Task brief:
Only the lines from the beginning of the entries through the one that holds "From there, they" may appear in the answer, written out exactly and free of pictures.

[Saved entries]

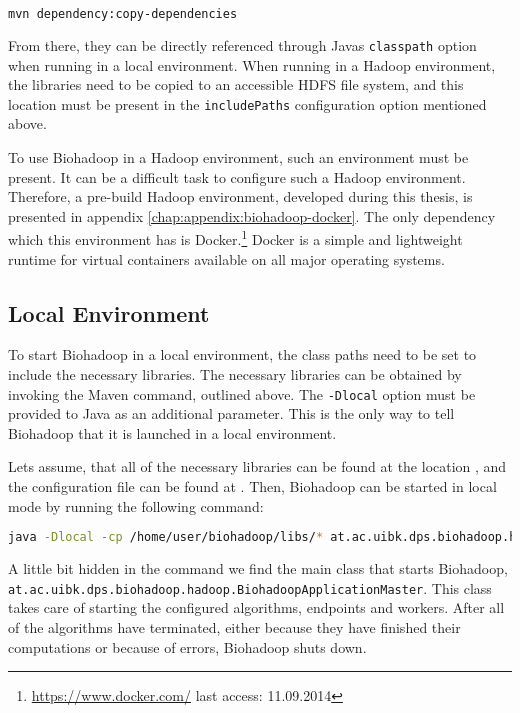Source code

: \begin{lstlisting}[language=bash]
mvn dependency:copy-dependencies
\end{lstlisting}

From there, they can be directly referenced through Javas \texttt{classpath} option when running in a local environment. When running in a Hadoop environment, the libraries need to be copied to an accessible HDFS file system, and this location must be present in the \texttt{includePaths} configuration option mentioned above.
 
To use Biohadoop in a Hadoop environment, such an environment must be present. It can be a difficult task to configure such a Hadoop environment. Therefore, a pre-build Hadoop environment, developed during this thesis, is presented in appendix \ref{chap:appendix:biohadoop-docker}. The only dependency which this environment has is Docker.\footnote{\url{https://www.docker.com/} last access: 11.09.2014} Docker is a simple and lightweight runtime for virtual containers available on all major operating systems.

\subsection{Local Environment}
\label{chap:usage:local}
To start Biohadoop in a local environment, the class paths need to be set to include the necessary libraries. The necessary libraries can be obtained by invoking the Maven command, outlined above. The \texttt{-Dlocal} option must be provided to Java as an additional parameter. This is the only way to tell Biohadoop that it is launched in a local environment.

Lets assume, that all of the necessary libraries can be found at the location , and the configuration file can be found at . Then, Biohadoop can be started in local mode by running the following command:
  
\begin{lstlisting}[language=bash]
java -Dlocal -cp /home/user/biohadoop/libs/* at.ac.uibk.dps.biohadoop.hadoop.BiohadoopApplicationMaster /home/user/biohadoop/configs/simple-config-json
\end{lstlisting}

A little bit hidden in the command we find the main class that starts Biohadoop, \texttt{at.ac.uibk.dps.biohadoop.hadoop.BiohadoopApplicationMaster}. This class takes care of starting the configured algorithms, endpoints and workers. After all of the algorithms have terminated, either because they have finished their computations or because of errors, Biohadoop shuts down.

Response for this exercise:
Source code

: \begin{lstlisting}[language=bash]
mvn dependency:copy-dependencies
\end{lstlisting}

From there, they can be directly referenced through Javas \texttt{classpath} option when running in a local environment. When running in a Hadoop environment, the libraries need to be copied to an accessible HDFS file system, and this location must be present in the \texttt{includePaths} configuration option mentioned above.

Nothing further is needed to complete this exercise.